Stored items from a collection

▬▬▬▬▬▬▬▬▬▬

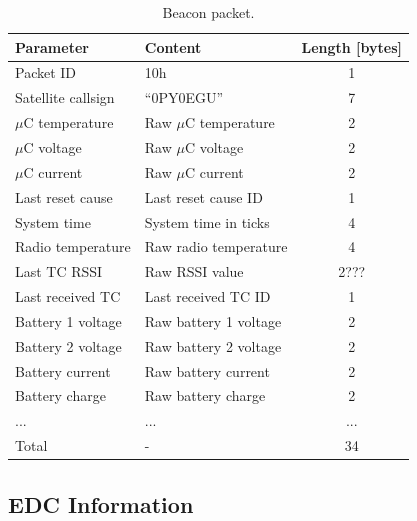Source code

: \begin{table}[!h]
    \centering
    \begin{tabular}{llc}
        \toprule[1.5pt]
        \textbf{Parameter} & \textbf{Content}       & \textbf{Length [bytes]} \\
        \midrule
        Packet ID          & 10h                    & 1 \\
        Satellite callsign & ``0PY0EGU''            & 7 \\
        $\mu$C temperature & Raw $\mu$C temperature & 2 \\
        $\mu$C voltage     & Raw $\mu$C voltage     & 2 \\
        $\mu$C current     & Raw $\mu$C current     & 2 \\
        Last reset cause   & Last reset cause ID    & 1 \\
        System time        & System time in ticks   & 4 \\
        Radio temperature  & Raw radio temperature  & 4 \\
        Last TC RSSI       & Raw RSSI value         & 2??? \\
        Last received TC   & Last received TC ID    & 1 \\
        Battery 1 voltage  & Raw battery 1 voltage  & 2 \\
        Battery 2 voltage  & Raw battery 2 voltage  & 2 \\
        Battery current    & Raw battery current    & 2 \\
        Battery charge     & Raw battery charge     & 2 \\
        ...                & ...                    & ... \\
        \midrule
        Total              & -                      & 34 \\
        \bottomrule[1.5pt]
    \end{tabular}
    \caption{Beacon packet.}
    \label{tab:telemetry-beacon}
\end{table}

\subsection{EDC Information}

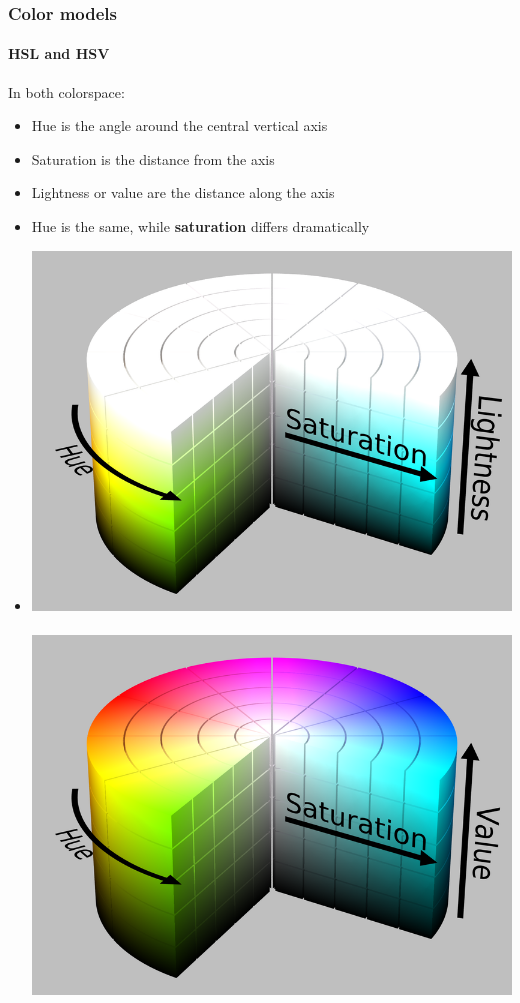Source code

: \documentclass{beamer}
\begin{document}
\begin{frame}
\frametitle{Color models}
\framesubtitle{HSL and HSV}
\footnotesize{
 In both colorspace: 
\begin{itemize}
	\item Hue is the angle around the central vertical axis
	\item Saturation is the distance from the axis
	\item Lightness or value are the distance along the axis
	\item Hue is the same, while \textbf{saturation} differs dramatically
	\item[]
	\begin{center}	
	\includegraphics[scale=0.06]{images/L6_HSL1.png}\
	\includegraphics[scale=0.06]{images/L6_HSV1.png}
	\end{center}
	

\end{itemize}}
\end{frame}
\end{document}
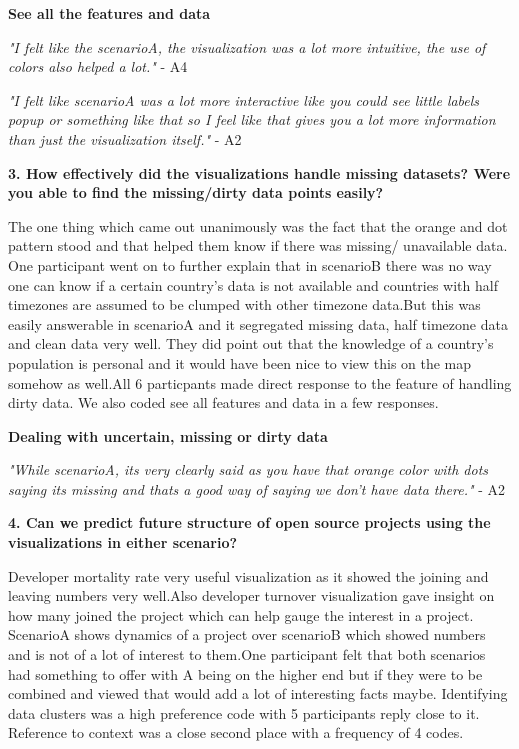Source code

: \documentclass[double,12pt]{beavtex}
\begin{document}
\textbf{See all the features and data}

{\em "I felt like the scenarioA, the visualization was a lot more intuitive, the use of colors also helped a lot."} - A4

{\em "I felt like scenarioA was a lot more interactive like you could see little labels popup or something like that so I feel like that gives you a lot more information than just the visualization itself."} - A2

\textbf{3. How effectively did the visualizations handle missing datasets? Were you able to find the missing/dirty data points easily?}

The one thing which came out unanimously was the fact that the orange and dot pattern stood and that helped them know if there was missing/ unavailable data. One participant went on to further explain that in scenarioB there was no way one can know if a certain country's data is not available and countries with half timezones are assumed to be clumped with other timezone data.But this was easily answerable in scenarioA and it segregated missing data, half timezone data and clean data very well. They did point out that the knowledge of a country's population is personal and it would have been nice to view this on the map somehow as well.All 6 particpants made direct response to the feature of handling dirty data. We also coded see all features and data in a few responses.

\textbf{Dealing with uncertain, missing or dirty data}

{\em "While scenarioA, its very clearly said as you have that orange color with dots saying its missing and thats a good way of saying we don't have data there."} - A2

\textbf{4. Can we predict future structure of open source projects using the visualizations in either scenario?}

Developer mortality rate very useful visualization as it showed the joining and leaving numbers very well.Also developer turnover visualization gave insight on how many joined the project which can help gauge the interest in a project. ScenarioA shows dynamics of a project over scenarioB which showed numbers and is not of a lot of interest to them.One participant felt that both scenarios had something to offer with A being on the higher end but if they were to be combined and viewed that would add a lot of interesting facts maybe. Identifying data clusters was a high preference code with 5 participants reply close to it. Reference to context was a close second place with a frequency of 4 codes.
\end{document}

▬▬▬▬▬▬▬▬▬▬

§ **Brief**
Reproduce the records above word for word, without the images.

§ **Task response**
Source code

: \begin{table}[!h]
    \centering
    \begin{tabular}{llc}
        \toprule[1.5pt]
        \textbf{Parameter} & \textbf{Content}       & \textbf{Length [bytes]} \\
        \midrule
        Packet ID          & 10h                    & 1 \\
        Satellite callsign & ``0PY0EGU''            & 7 \\
        $\mu$C temperature & Raw $\mu$C temperature & 2 \\
        $\mu$C voltage     & Raw $\mu$C voltage     & 2 \\
        $\mu$C current     & Raw $\mu$C current     & 2 \\
        Last reset cause   & Last reset cause ID    & 1 \\
        System time        & System time in ticks   & 4 \\
        Radio temperature  & Raw radio temperature  & 4 \\
        Last TC RSSI       & Raw RSSI value         & 2??? \\
        Last received TC   & Last received TC ID    & 1 \\
        Battery 1 voltage  & Raw battery 1 voltage  & 2 \\
        Battery 2 voltage  & Raw battery 2 voltage  & 2 \\
        Battery current    & Raw battery current    & 2 \\
        Battery charge     & Raw battery charge     & 2 \\
        ...                & ...                    & ... \\
        \midrule
        Total              & -                      & 34 \\
        \bottomrule[1.5pt]
    \end{tabular}
    \caption{Beacon packet.}
    \label{tab:telemetry-beacon}
\end{table}

\subsection{EDC Information}

Source code

: \documentclass{beamer}
\begin{document}
\begin{frame}
\frametitle{Color models}
\framesubtitle{HSL and HSV}
\footnotesize{
 In both colorspace: 
\begin{itemize}
	\item Hue is the angle around the central vertical axis
	\item Saturation is the distance from the axis
	\item Lightness or value are the distance along the axis
	\item Hue is the same, while \textbf{saturation} differs dramatically
	\item[]
	\begin{center}	
	\includegraphics[scale=0.06]{images/L6_HSL1.png}\
	\includegraphics[scale=0.06]{images/L6_HSV1.png}
	\end{center}
	

\end{itemize}}
\end{frame}
\end{document}
Source code

: \documentclass[double,12pt]{beavtex}
\begin{document}
\textbf{See all the features and data}

{\em "I felt like the scenarioA, the visualization was a lot more intuitive, the use of colors also helped a lot."} - A4

{\em "I felt like scenarioA was a lot more interactive like you could see little labels popup or something like that so I feel like that gives you a lot more information than just the visualization itself."} - A2

\textbf{3. How effectively did the visualizations handle missing datasets? Were you able to find the missing/dirty data points easily?}

The one thing which came out unanimously was the fact that the orange and dot pattern stood and that helped them know if there was missing/ unavailable data. One participant went on to further explain that in scenarioB there was no way one can know if a certain country's data is not available and countries with half timezones are assumed to be clumped with other timezone data.But this was easily answerable in scenarioA and it segregated missing data, half timezone data and clean data very well. They did point out that the knowledge of a country's population is personal and it would have been nice to view this on the map somehow as well.All 6 particpants made direct response to the feature of handling dirty data. We also coded see all features and data in a few responses.

\textbf{Dealing with uncertain, missing or dirty data}

{\em "While scenarioA, its very clearly said as you have that orange color with dots saying its missing and thats a good way of saying we don't have data there."} - A2

\textbf{4. Can we predict future structure of open source projects using the visualizations in either scenario?}

Developer mortality rate very useful visualization as it showed the joining and leaving numbers very well.Also developer turnover visualization gave insight on how many joined the project which can help gauge the interest in a project. ScenarioA shows dynamics of a project over scenarioB which showed numbers and is not of a lot of interest to them.One participant felt that both scenarios had something to offer with A being on the higher end but if they were to be combined and viewed that would add a lot of interesting facts maybe. Identifying data clusters was a high preference code with 5 participants reply close to it. Reference to context was a close second place with a frequency of 4 codes.
\end{document}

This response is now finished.